* PROBLEM DESCRIPTION
Retype the entries below word for word, leaving none out.

####################

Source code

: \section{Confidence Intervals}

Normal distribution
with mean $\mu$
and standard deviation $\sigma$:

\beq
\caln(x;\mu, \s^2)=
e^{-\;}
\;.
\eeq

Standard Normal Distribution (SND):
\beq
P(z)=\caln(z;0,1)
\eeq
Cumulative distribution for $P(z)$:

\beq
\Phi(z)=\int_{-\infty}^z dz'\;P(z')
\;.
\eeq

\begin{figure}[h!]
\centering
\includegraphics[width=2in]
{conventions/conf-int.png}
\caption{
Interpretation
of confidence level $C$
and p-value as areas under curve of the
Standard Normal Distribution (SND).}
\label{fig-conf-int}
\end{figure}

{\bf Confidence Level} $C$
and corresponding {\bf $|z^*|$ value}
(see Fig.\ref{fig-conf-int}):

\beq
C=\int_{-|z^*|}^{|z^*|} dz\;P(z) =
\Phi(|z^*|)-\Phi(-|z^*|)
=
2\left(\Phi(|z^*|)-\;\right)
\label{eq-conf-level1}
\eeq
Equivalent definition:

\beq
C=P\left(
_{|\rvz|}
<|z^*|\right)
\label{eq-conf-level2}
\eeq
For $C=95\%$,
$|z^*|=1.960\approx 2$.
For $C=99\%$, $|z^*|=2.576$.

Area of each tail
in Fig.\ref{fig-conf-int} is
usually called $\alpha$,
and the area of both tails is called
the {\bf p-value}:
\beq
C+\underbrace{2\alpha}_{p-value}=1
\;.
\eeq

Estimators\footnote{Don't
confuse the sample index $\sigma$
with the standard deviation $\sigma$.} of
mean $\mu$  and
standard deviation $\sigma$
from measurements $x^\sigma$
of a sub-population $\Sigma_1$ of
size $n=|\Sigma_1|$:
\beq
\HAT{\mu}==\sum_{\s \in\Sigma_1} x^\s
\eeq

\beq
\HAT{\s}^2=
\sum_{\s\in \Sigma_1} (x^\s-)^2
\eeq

####################

* EXERCISE OUTPUT
Source code

: \section{Confidence Intervals}

Normal distribution
with mean $\mu$
and standard deviation $\sigma$:

\beq
\caln(x;\mu, \s^2)=
e^{-\;}
\;.
\eeq

Standard Normal Distribution (SND):
\beq
P(z)=\caln(z;0,1)
\eeq
Cumulative distribution for $P(z)$:

\beq
\Phi(z)=\int_{-\infty}^z dz'\;P(z')
\;.
\eeq

\begin{figure}[h!]
\centering
\includegraphics[width=2in]
{conventions/conf-int.png}
\caption{
Interpretation
of confidence level $C$
and p-value as areas under curve of the
Standard Normal Distribution (SND).}
\label{fig-conf-int}
\end{figure}

{\bf Confidence Level} $C$
and corresponding {\bf $|z^*|$ value}
(see Fig.\ref{fig-conf-int}):

\beq
C=\int_{-|z^*|}^{|z^*|} dz\;P(z) =
\Phi(|z^*|)-\Phi(-|z^*|)
=
2\left(\Phi(|z^*|)-\;\right)
\label{eq-conf-level1}
\eeq
Equivalent definition:

\beq
C=P\left(
_{|\rvz|}
<|z^*|\right)
\label{eq-conf-level2}
\eeq
For $C=95\%$,
$|z^*|=1.960\approx 2$.
For $C=99\%$, $|z^*|=2.576$.

Area of each tail
in Fig.\ref{fig-conf-int} is
usually called $\alpha$,
and the area of both tails is called
the {\bf p-value}:
\beq
C+\underbrace{2\alpha}_{p-value}=1
\;.
\eeq

Estimators\footnote{Don't
confuse the sample index $\sigma$
with the standard deviation $\sigma$.} of
mean $\mu$  and
standard deviation $\sigma$
from measurements $x^\sigma$
of a sub-population $\Sigma_1$ of
size $n=|\Sigma_1|$:
\beq
\HAT{\mu}==\sum_{\s \in\Sigma_1} x^\s
\eeq

\beq
\HAT{\s}^2=
\sum_{\s\in \Sigma_1} (x^\s-)^2
\eeq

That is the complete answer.